WHAT TO PRODUCE =>
Lines in the entries below where the word "your" shows up should each be copied.

(Records from a data collection)
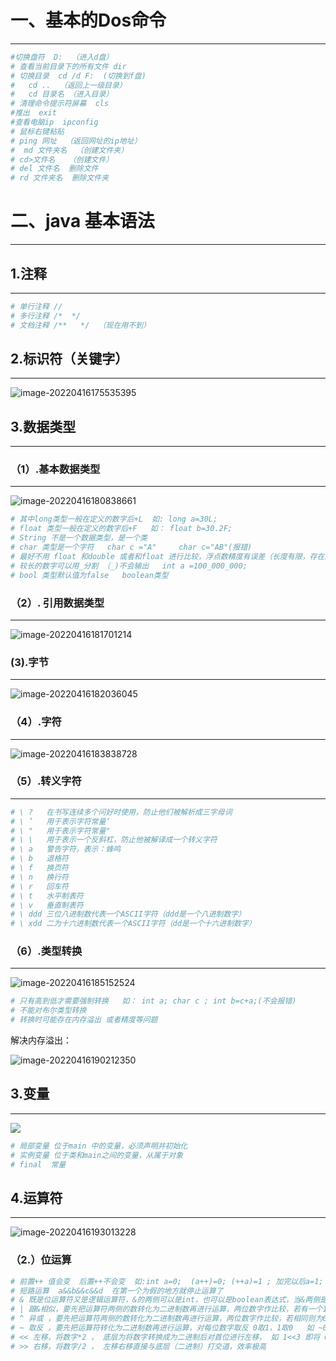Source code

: # 一、基本的Dos命令

---



```bash
#切换盘符  D:  （进入d盘）
# 查看当前目录下的所有文件 dir
# 切换目录  cd /d F:  (切换到f盘)
#	cd ..  （返回上一级目录）
#	cd 目录名 （进入目录）
# 清理命令提示符屏幕  cls
#推出  exit
#查看电脑ip  ipconfig
# 鼠标右键粘贴
# ping 网址  （返回网址的ip地址）
#  md 文件夹名  （创建文件夹）
# cd>文件名   （创建文件）
# del 文件名  删除文件
# rd 文件夹名  删除文件夹

```

# 二、java 基本语法

---

## 1.注释

---

```bash
# 单行注释 //
# 多行注释 /*  */  
# 文档注释 /**   */  （现在用不到）
```

## 2.标识符（关键字）

---

![image-20220416175535395](C:\Users\administrat\AppData\Roaming\Typora\typora-user-images\image-20220416175535395.png)

## 3.数据类型

---

### （1）.基本数据类型

---

![image-20220416180838661](C:\Users\administrat\AppData\Roaming\Typora\typora-user-images\image-20220416180838661.png)

```bash
# 其中long类型一般在定义的数字后+L  如: long a=30L;
# float 类型一般在定义的数字后+F   如： float b=30.2F;
# String 不是一个数据类型，是一个类
# char 类型是一个字符   char c ="A"     char c="AB"(报错)
# 最好不用 float 和double 或者和float 进行比较，浮点数精度有误差（长度有限，存在四舍五入）
# 较长的数字可以用_分割 （_)不会输出   int a =100_000_000;  
# bool 类型默认值为false   boolean类型
```



### （2）. 引用数据类型

---

![image-20220416181701214](C:\Users\administrat\AppData\Roaming\Typora\typora-user-images\image-20220416181701214.png)

### (3).字节

---

![image-20220416182036045](C:\Users\administrat\AppData\Roaming\Typora\typora-user-images\image-20220416182036045.png)

### （4）.字符

---

![image-20220416183838728](C:\Users\administrat\AppData\Roaming\Typora\typora-user-images\image-20220416183838728.png)

### （5）.转义字符

---

```bash
# \ ?	在书写连续多个问好时使用，防止他们被解析成三字母词
# \ ’	用于表示字符常量‘
# \ "	用于表示字符常量"
# \ \	用于表示一个反斜杠，防止他被解译成一个转义字符
# \ a	警告字符，表示：蜂鸣
# \ b	退格符
# \ f	换页符
# \ n	换行符
# \ r	回车符
# \ t	水平制表符
# \ v	垂直制表符
# \ ddd	三位八进制数代表一个ASCII字符（ddd是一个八进制数字）
# \ xdd	二为十六进制数代表一个ASCII字符（dd是一个十六进制数字）
```

### （6）.类型转换

---

![image-20220416185152524](C:\Users\administrat\AppData\Roaming\Typora\typora-user-images\image-20220416185152524.png)

```bash
# 只有高到低才需要强制转换   如： int a; char c ; int b=c+a;(不会报错)
# 不能对布尔类型转换
# 转换时可能存在内存溢出 或者精度等问题
```

解决内存溢出：

![image-20220416190212350](C:\Users\administrat\AppData\Roaming\Typora\typora-user-images\image-20220416190212350.png)

## 3.变量

---

![](C:\Users\administrat\AppData\Roaming\Typora\typora-user-images\image-20220416191334884.png)

```bash
# 局部变量 位于main 中的变量，必须声明并初始化
# 实例变量 位于类和main之间的变量，从属于对象
# final  常量
```

## 4.运算符

---

![image-20220416193013228](C:\Users\administrat\AppData\Roaming\Typora\typora-user-images\image-20220416193013228.png)

### （2.）位运算

```bash
# 前置++ 值会变  后置++不会变  如:int a=0;  (a++)=0; (++a)=1 ; 加完以后a=1;
# 短路运算  a&&b&&c&&d  在第一个为假的地方就停止运算了
# & 既是位运算符又是逻辑运算符，&的两侧可以是int，也可以是boolean表达式，当&两侧是int时，要先把运算符两侧的数转化为二进制数再进行运算（两位数字作比较，若同为一，则该位上结果位1，否则位0；如：1001和1010 =1000 ；
# | 跟&相似，要先把运算符两侧的数转化为二进制数再进行运算，两位数字作比较，若有一个1或两个1，则结果位1 如：1001和1010=1011
# ^ 异或 ，要先把运算符两侧的数转化为二进制数再进行运算，两位数字作比较，若相同则为0，不同位1 如：1001和1010=0111
# ~ 取反 ，要先把运算符转化为二进制数再进行运算，对每位数字取反 0取1，1取0   如 ~001=110
# << 左移，将数字*2 ， 底层为将数字转换成为二进制后对首位进行左移， 如 1<<3 即将 0000 0001 变为 0000 1000 
# >> 右移，将数字/2 ， 左移右移直接与底层（二进制）打交道，效率极高
```

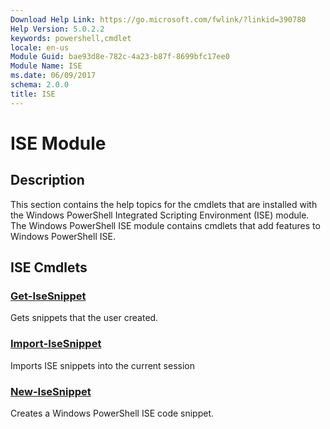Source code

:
 ```yaml
---
Download Help Link: https://go.microsoft.com/fwlink/?linkid=390780
Help Version: 5.0.2.2
keywords: powershell,cmdlet
locale: en-us
Module Guid: bae93d8e-782c-4a23-b87f-8699bfc17ee0
Module Name: ISE
ms.date: 06/09/2017
schema: 2.0.0
title: ISE
---
```

# ISE Module

## Description

This section contains the help topics for the cmdlets that are installed with the Windows PowerShell Integrated Scripting Environment (ISE) module.
The Windows PowerShell ISE module contains cmdlets that add features to Windows PowerShell ISE.

## ISE Cmdlets

### [Get-IseSnippet](Get-IseSnippet.md)
Gets snippets that the user created.

### [Import-IseSnippet](Import-IseSnippet.md)
Imports ISE snippets into the current session

### [New-IseSnippet](New-IseSnippet.md)
Creates a Windows PowerShell ISE code snippet.


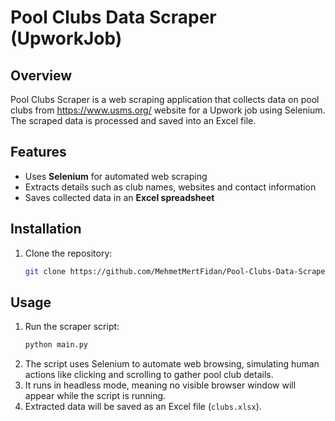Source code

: # Pool Clubs Data Scraper (UpworkJob)

## Overview
Pool Clubs Scraper is a web scraping application that collects data on pool clubs from https://www.usms.org/ website for a Upwork job using Selenium. The scraped data is processed and saved into an Excel file.

## Features
- Uses **Selenium** for automated web scraping
- Extracts details such as club names, websites and contact information
- Saves collected data in an **Excel spreadsheet**

## Installation
1. Clone the repository:
   ```bash
   git clone https://github.com/MehmetMertFidan/Pool-Clubs-Data-Scraper-Upwork-Job-.git
   ```

## Usage
1. Run the scraper script:
   ```bash
   python main.py
   ```
2. The script uses Selenium to automate web browsing, simulating human actions like clicking and scrolling to gather pool club details.
3. It runs in headless mode, meaning no visible browser window will appear while the script is running.
4. Extracted data will be saved as an Excel file (`clubs.xlsx`).


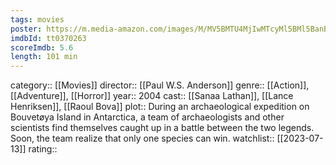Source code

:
 ```yaml
---
tags: movies
poster: https://m.media-amazon.com/images/M/MV5BMTU4MjIwMTcyMl5BMl5BanBnXkFtZTYwMTYwNDA3._V1_SX300.jpg
imdbId: tt0370263
scoreImdb: 5.6
length: 101 min
---
```


category:: [[Movies]]
director:: [[Paul W.S. Anderson]]
genre:: [[Action]], [[Adventure]], [[Horror]]
year:: 2004
cast:: [[Sanaa Lathan]], [[Lance Henriksen]], [[Raoul Bova]]
plot:: During an archaeological expedition on Bouvetøya Island in Antarctica, a team of archaeologists and other scientists find themselves caught up in a battle between the two legends. Soon, the team realize that only one species can win.
watchlist:: [[2023-07-13]]
rating::
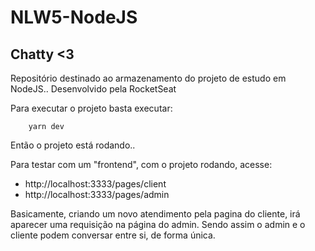 # NLW5-NodeJS

## Chatty <3

Repositório destinado ao armazenamento do projeto de estudo em NodeJS.. Desenvolvido pela RocketSeat


Para executar o projeto basta executar: 

```
    yarn dev
```

Então o projeto está rodando..

Para testar com um "frontend", com o projeto rodando, acesse: 

- http://localhost:3333/pages/client
- http://localhost:3333/pages/admin

Basicamente, criando um novo atendimento pela pagina do cliente, irá aparecer uma requisição na página do admin.
Sendo assim o admin e o cliente podem conversar entre si, de forma única.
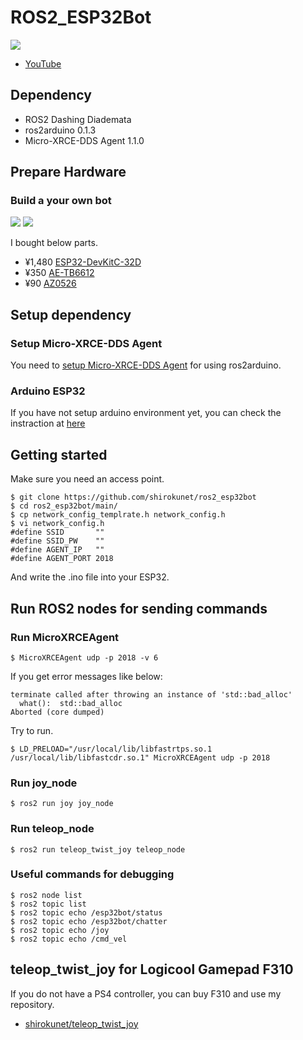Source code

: # ROS2_ESP32Bot

![](https://lh3.googleusercontent.com/x5sKEv_RQhGm5qCC-zDFmF9Mf-7K5WzPjpGSWVuvPcdpRqZMKhRcK4JSG6n6v8DPT4hlyWjmBaCpWVXGSWsfrTU7P2oyu0X9WnevnFgQllUyaeGwhWExFSdQxrCVoln-JorZiDvM0A)
* [YouTube](https://www.youtube.com/watch?v=GBBcU8ohSVk)


## Dependency
- ROS2 Dashing Diademata
- ros2arduino 0.1.3
- Micro-XRCE-DDS Agent 1.1.0


## Prepare Hardware
### Build a your own bot
![](https://lh3.googleusercontent.com/_o8eYCek_wowWPqUyYcPlmgHZn2wdGjSYvckrcphoX2S8vozcttgKcpMYjJiTP1c8CLWG5Jg9PYTrsglpluo8gLecdKokHnP2urr8xbRPvxMWnNKt2HccLtOOUYphPJwwXdrCl_9xA)
![](https://lh3.googleusercontent.com/9dfobosXR7634ZKSsShJRUWD1uWRhtWJeT9GQ9RfxwCcWsK9J1JGwb6dlRg55y0pI-ZnMj4JBSxdQmKjgZJorxQf4oPs5a-GDD7l-d0fWv8GaHBYe6hCg3x1gJmyMPq3uXyvJGptEA)

I bought below parts.
- ¥1,480 [ESP32-DevKitC-32D](http://akizukidenshi.com/catalog/g/gM-13628/)
- ¥350 [AE-TB6612](http://akizukidenshi.com/catalog/g/gK-11219/)
- ¥90 [AZ0526](http://akizukidenshi.com/catalog/g/gP-04303/)


## Setup dependency
### Setup Micro-XRCE-DDS Agent
You need to [setup Micro-XRCE-DDS Agent](https://github.com/ROBOTIS-GIT/ros2arduino#version-specific-dependencies) for using ros2arduino.

### Arduino ESP32
If you have not setup arduino environment yet, you can check the instraction at [here](https://github.com/espressif/arduino-esp32#installation-instructions)


## Getting started
Make sure you need an access point.
```
$ git clone https://github.com/shirokunet/ros2_esp32bot
$ cd ros2_esp32bot/main/
$ cp network_config_templrate.h network_config.h
$ vi network_config.h
#define SSID       ""
#define SSID_PW    ""
#define AGENT_IP   ""
#define AGENT_PORT 2018
```
And write the .ino file into your ESP32.


## Run ROS2 nodes for sending commands
### Run MicroXRCEAgent
```
$ MicroXRCEAgent udp -p 2018 -v 6
```

If you get error messages like below:
```
terminate called after throwing an instance of 'std::bad_alloc'
  what():  std::bad_alloc
Aborted (core dumped)
```

Try to run.
```
$ LD_PRELOAD="/usr/local/lib/libfastrtps.so.1 /usr/local/lib/libfastcdr.so.1" MicroXRCEAgent udp -p 2018
```

### Run joy_node
```
$ ros2 run joy joy_node
```

### Run teleop_node
```
$ ros2 run teleop_twist_joy teleop_node
```

### Useful commands for debugging
```
$ ros2 node list
$ ros2 topic list
$ ros2 topic echo /esp32bot/status
$ ros2 topic echo /esp32bot/chatter
$ ros2 topic echo /joy
$ ros2 topic echo /cmd_vel
```


## teleop_twist_joy for Logicool Gamepad F310
If you do not have a PS4 controller, you can buy F310 and use my repository. 
- [shirokunet/teleop_twist_joy](https://github.com/shirokunet/teleop_twist_joy)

TASK OUTPUT =>
### Build a your own bot
And write the .ino file into your ESP32.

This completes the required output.